Vielleicht kommt daher auch der akustisch etwas rauhe aber gefühlt satte und saubere Lauf.

Insgesamt ist sie ne super Rolle und ich bin auch am Überlegen ob ich mir noch die 3012H als zweite Rolle zulege.

Fakt ist das ich meine Caldia nicht mehr anrühren mag obwohl auch die schon eine total geniale Rolle ist.


----------



## Mozartkugel (28. November 2013)

*AW: Shimano Vanquish im Salzwasser*



Maik-FL schrieb:


> Die "neue" Certate habe ich seit Mitte des Jahres an der Rute ..., bei der gibt's tatsächlich nicht's zu meckern.



hat die Kurbel auch kein Spiel?


----------



## Allrounder27 (28. November 2013)

*AW: Shimano Vanquish im Salzwasser*

Ich fische 2 Exist (alte Modelle) und die klingen ebenfalls unmöglich rau/laut. So wie manche Billigrollen es nicht schaffen. Trotzdem ist der Lauf der beste, wo ich je dran gekurbelt hab...

Dein Fazit sehe ich auch so. Meiner Meinung nach war die Caldia lange Zeit einer der Rollen mit dem besten PL Verhältnis. Jetz wo die Preise der Cerate II II in D angepasst wurden, hat für mich die Certate das beste PL Verhältnis. Sie ist eben doch noch um Längen besser als die Calida. Und das, obwohl die Calida ohne Frage eine sehr gute Rolle ist.


----------



## Maik-FL (28. November 2013)

*AW: Shimano Vanquish im Salzwasser*



Mozartkugel schrieb:


> hat die Kurbel auch kein Spiel?



Nein, hat sie nicht, in keine Richtung. Da wackelt nicht's was nicht wackeln soll.


----------



## Maik-FL (28. November 2013)

*AW: Shimano Vanquish im Salzwasser*



Allrounder27 schrieb:


> Ich fische 2 Exist (alte Modelle) und die klingen ebenfalls unmöglich rau/laut. So wie manche Billigrollen es nicht schaffen. Trotzdem ist der Lauf der beste, wo ich je dran gekurbelt hab...
> 
> Dein Fazit sehe ich auch so. Meiner Meinung nach war die Caldia lange Zeit einer der Rollen mit dem besten PL Verhältnis.

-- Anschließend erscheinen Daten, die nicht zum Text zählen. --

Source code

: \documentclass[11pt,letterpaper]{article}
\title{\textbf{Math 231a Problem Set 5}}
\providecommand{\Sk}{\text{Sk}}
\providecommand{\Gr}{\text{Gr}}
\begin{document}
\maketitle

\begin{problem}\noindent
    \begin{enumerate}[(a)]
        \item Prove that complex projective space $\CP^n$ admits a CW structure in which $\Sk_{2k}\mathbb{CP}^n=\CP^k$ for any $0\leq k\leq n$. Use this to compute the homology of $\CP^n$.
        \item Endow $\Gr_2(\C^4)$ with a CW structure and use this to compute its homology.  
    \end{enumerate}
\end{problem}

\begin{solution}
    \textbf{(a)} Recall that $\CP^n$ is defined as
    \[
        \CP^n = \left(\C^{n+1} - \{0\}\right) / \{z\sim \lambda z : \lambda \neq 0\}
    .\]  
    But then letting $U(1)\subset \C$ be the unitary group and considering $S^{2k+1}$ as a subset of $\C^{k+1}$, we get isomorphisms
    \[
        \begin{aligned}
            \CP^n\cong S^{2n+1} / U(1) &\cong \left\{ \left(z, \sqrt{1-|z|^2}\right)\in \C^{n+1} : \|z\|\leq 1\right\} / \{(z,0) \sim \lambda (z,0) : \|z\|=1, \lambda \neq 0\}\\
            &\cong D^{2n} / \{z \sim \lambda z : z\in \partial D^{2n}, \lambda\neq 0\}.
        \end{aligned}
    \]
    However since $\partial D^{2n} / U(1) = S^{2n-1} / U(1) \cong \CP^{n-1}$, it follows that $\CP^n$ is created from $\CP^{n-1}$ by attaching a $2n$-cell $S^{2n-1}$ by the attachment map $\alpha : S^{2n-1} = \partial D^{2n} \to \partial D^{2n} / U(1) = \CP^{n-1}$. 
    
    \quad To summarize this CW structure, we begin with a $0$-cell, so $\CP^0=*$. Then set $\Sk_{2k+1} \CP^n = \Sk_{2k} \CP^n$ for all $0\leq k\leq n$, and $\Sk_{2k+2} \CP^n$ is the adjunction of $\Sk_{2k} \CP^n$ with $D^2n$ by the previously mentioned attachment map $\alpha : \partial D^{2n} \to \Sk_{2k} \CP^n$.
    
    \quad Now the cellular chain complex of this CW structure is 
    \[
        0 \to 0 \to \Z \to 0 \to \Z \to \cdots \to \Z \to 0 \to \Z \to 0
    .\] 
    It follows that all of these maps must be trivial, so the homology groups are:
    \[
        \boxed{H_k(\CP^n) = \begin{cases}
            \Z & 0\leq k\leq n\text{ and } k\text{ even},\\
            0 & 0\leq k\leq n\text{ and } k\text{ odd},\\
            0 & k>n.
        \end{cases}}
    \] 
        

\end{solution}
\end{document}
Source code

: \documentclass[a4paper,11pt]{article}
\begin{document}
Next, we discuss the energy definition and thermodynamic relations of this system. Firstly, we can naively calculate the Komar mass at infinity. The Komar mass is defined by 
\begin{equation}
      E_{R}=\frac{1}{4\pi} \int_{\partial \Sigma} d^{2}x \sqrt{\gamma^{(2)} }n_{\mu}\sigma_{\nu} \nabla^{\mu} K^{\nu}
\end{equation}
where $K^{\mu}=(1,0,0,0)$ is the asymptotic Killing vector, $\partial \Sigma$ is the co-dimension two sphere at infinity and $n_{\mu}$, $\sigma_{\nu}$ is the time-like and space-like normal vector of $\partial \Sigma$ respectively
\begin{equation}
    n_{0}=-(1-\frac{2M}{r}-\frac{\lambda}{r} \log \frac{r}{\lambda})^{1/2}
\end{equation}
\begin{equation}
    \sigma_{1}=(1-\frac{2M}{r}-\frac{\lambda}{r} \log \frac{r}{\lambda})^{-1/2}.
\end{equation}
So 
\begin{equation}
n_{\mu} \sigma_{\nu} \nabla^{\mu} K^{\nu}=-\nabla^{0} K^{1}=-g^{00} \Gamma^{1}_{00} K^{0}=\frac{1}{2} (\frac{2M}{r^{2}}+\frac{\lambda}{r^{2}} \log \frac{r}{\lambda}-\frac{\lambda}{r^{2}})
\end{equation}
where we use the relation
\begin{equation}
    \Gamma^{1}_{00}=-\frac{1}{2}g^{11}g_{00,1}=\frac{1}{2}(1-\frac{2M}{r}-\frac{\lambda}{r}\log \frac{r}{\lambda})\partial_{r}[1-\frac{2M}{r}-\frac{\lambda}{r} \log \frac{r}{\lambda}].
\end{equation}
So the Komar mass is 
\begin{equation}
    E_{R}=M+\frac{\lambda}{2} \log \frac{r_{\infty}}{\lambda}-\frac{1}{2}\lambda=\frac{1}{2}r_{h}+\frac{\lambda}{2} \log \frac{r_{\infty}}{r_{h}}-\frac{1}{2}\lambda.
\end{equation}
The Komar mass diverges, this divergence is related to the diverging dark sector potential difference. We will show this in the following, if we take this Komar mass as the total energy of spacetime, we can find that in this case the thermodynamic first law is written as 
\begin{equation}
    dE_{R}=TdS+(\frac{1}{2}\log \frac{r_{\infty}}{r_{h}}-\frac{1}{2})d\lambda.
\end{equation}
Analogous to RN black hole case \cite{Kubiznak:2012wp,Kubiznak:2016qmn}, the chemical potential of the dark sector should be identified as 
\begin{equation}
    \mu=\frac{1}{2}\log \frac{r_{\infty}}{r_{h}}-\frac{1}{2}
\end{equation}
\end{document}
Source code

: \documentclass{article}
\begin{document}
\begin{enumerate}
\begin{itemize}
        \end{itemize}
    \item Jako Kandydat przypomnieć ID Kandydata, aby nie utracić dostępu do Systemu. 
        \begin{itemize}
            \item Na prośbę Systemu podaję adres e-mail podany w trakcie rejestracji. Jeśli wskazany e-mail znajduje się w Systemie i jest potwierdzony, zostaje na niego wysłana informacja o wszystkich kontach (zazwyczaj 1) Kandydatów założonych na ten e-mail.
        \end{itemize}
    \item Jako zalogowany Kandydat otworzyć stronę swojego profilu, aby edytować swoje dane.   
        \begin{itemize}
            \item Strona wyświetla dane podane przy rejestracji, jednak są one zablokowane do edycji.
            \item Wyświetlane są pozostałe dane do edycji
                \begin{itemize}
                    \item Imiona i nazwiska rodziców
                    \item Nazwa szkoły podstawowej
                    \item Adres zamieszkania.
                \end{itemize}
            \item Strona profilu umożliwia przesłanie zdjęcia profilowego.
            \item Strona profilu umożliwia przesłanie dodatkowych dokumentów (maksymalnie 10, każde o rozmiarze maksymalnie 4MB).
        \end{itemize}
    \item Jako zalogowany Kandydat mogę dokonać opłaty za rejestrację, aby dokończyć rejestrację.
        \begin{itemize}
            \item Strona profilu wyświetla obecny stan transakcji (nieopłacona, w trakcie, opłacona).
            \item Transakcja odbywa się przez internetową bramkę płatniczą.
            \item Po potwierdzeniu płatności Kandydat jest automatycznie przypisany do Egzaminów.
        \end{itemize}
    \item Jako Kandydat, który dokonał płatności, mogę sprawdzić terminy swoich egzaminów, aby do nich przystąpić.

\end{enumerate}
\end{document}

Jetz wo die Preise der Cerate II II in D angepasst wurden, hat für mich die Certate das beste PL Verhältnis. Sie ist eben doch noch um Längen besser als die Calida. Und das, obwohl die Calida ohne Frage eine sehr gute Rolle ist.




Das mit dem akustisch rauhen Klang scheint dann tatschlich der Tribut an die extremen Toleranzen zu sein. 
Die Leichtbauweise besorgt dann wohl den Rest, einfach weil die Gehäuse weniger Geräusche schlucken als Vollmetal ... .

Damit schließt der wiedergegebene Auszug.